_Exercise details_:
Please state how many lines in the records below contain the word "would", giving only the number.

_Data section_:
══════════════════════════════

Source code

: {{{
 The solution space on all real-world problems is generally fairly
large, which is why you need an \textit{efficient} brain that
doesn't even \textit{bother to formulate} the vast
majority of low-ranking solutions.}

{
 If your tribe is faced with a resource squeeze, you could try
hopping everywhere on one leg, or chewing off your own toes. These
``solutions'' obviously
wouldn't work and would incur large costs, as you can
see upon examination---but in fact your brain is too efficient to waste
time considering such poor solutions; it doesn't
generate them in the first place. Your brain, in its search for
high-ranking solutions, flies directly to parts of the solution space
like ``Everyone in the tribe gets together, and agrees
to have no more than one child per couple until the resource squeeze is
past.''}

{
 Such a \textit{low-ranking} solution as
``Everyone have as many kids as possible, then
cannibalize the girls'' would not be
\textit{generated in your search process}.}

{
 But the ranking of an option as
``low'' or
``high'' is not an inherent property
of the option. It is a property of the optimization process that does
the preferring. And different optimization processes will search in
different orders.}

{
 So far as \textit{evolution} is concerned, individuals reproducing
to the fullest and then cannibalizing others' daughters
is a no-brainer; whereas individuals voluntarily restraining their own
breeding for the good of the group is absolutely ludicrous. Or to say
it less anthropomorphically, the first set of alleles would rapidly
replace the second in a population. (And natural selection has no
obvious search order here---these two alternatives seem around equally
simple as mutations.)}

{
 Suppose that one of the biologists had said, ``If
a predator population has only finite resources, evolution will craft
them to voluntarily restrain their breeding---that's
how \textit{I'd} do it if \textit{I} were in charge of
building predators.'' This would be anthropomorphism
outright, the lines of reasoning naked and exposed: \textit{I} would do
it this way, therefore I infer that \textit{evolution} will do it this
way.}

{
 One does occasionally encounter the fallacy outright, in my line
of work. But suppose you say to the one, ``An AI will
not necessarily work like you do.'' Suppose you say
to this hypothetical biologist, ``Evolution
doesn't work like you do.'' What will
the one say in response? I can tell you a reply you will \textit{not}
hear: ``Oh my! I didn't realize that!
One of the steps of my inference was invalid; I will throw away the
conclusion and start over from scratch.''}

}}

══════════════════════════════

_Answer for this exercise_:
5